The meal plan has not kept up with inflation. Many schools struggle to stick to these guidelines every day to ensure that learners are still fed.
Provincial education departments can either use a centralised or decentralised NSNP model to provide daily meals to their learners. All schools in the Eastern Cape follow this “decentralised” model, as do the Free State, Northern Cape, and North West. Schools in these provinces have to source and buy their own food to make the meals.
Provincial departments using the centralised model advertise for service providers to provide schools with the food items for the daily meals. Provinces that follow this model are Gauteng, KwaZulu-Natal, Limpopo, Mpumalanga, and the Western Cape.
In April this year, nutrition challenges at hundreds of schools across the KwaZulu-Natal made headlines. Some schools hadn’t received their food at all from service providers, while others reported serious shortages, or the poor quality of the food they had been given.
The principal thinks it would be a “disaster” if the centralised model were implemented in the Eastern Cape. “I don’t see how they would transport the [food] to us on time and how we’re going to be able to cook it on time,” she says.
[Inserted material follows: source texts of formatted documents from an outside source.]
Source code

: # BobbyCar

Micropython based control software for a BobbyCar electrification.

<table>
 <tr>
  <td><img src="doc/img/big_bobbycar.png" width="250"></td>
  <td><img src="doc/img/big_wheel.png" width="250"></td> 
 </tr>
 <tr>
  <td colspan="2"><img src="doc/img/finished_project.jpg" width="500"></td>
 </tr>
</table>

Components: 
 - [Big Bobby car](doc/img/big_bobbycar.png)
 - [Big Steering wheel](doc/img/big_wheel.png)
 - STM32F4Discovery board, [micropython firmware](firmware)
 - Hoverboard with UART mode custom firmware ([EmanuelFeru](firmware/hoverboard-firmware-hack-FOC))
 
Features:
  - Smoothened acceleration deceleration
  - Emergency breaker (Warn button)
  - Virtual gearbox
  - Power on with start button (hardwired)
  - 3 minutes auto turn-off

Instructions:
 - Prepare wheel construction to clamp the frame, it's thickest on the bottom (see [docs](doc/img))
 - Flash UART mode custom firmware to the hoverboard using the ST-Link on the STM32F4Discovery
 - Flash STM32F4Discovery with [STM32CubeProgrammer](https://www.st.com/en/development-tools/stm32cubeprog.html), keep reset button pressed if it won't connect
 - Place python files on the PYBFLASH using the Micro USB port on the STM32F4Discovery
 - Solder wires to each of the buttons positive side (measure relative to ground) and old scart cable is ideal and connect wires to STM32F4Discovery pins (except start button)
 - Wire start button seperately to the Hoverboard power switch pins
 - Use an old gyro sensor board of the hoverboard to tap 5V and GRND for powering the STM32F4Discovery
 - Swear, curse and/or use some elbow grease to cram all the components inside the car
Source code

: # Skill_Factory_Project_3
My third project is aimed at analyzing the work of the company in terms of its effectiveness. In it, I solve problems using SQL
According to Equal Education (EE) researcher Stacey Jacobs, many schools in the Eastern Cape received funding for meals for the second term late due to “administrative blunders”.
Jacobs said that the inadequate budget allocation per learner is a longstanding issue. It was already tabled in a 2017 report by the Legal Resources Centre which also said funding for equipment, gas and firewood, water and cooking necessities needed to be included in the NSNP funding.
“For many of these learners, it is their only guaranteed meal of the day … The NSNP helps mitigate the cognitive, physical and emotional or behavioural consequences of hunger that learners may otherwise experience,” Jacobs said.
Mtima of the Eastern Cape education department told GroundUp that the department is not aware of any formal complaints by schools struggling to implement the approved feeding menu.
Mtima said that each district has nutrition monitors who visit schools and review the portion sizes. He said, “no reports have been escalated to the provincial department indicating a lack of portion sizes nor variety/ balance of the three food groups”.
GroundUp sent questions to the national Department of Basic Education on whether all schools in KwaZulu-Natal and the Eastern Cape have been able to adequately resume the NSNP. Spokesperson Elijah Mhlanga replied: “The DBE does not micromanage the programme to this extent, this kind of information is available at the provincial level”.